Problem description
With all images left out, restate the records below exactly as written.

··· Recorded data ···

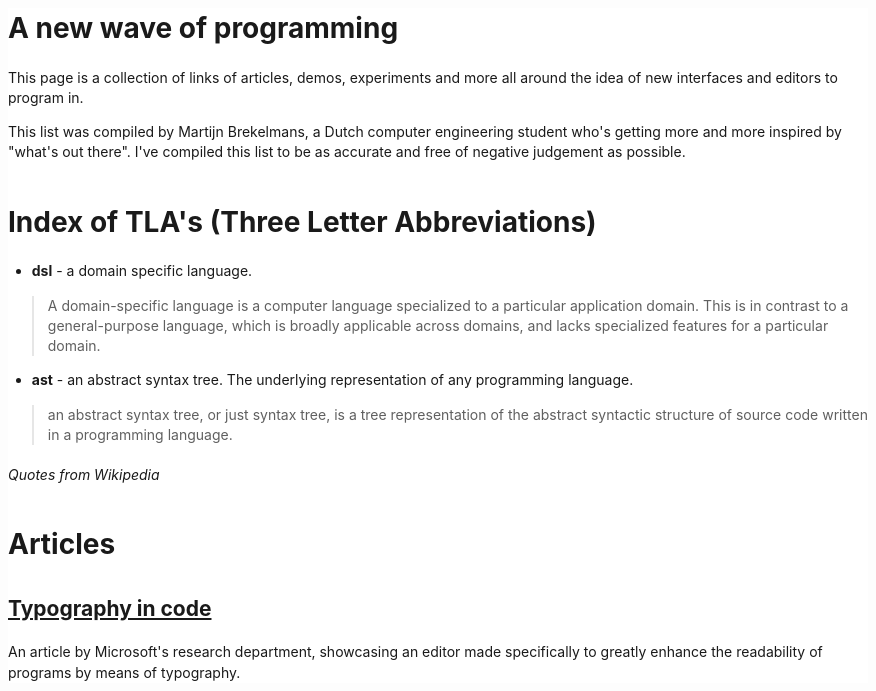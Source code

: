 # A new wave of programming

This page is a collection of links of articles, demos, experiments and more all around the idea of new interfaces and editors to program in.

This list was compiled by Martijn Brekelmans, a Dutch computer engineering student who's getting more and more inspired by "what's out there". I've compiled this list to be as accurate and free of negative judgement as possible.

# Index of TLA's (Three Letter Abbreviations)

* **dsl** - a domain specific language.

> A domain-specific language is a computer language specialized to a particular application domain. This is in contrast to a general-purpose language, which is broadly applicable across domains, and lacks specialized features for a particular domain.

* **ast** - an abstract syntax tree. The underlying representation of any programming language.

> an abstract syntax tree, or just syntax tree, is a tree representation of the abstract syntactic structure of source code written in a programming language.

###### Quotes from Wikipedia

# Articles

## [Typography in code](http://research.microsoft.com/en-us/projects/liveprogramming/typography.aspx)
An article by Microsoft's research department, showcasing an editor made
specifically to greatly enhance the readability of programs
by means of typography.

···

Exercise output
Source code

: # A new wave of programming

This page is a collection of links of articles, demos, experiments and more all around the idea of new interfaces and editors to program in.

This list was compiled by Martijn Brekelmans, a Dutch computer engineering student who's getting more and more inspired by "what's out there". I've compiled this list to be as accurate and free of negative judgement as possible.

# Index of TLA's (Three Letter Abbreviations)

* **dsl** - a domain specific language.

> A domain-specific language is a computer language specialized to a particular application domain. This is in contrast to a general-purpose language, which is broadly applicable across domains, and lacks specialized features for a particular domain.

* **ast** - an abstract syntax tree. The underlying representation of any programming language.

> an abstract syntax tree, or just syntax tree, is a tree representation of the abstract syntactic structure of source code written in a programming language.

###### Quotes from Wikipedia

# Articles

## [Typography in code](http://research.microsoft.com/en-us/projects/liveprogramming/typography.aspx)
An article by Microsoft's research department, showcasing an editor made
specifically to greatly enhance the readability of programs
by means of typography.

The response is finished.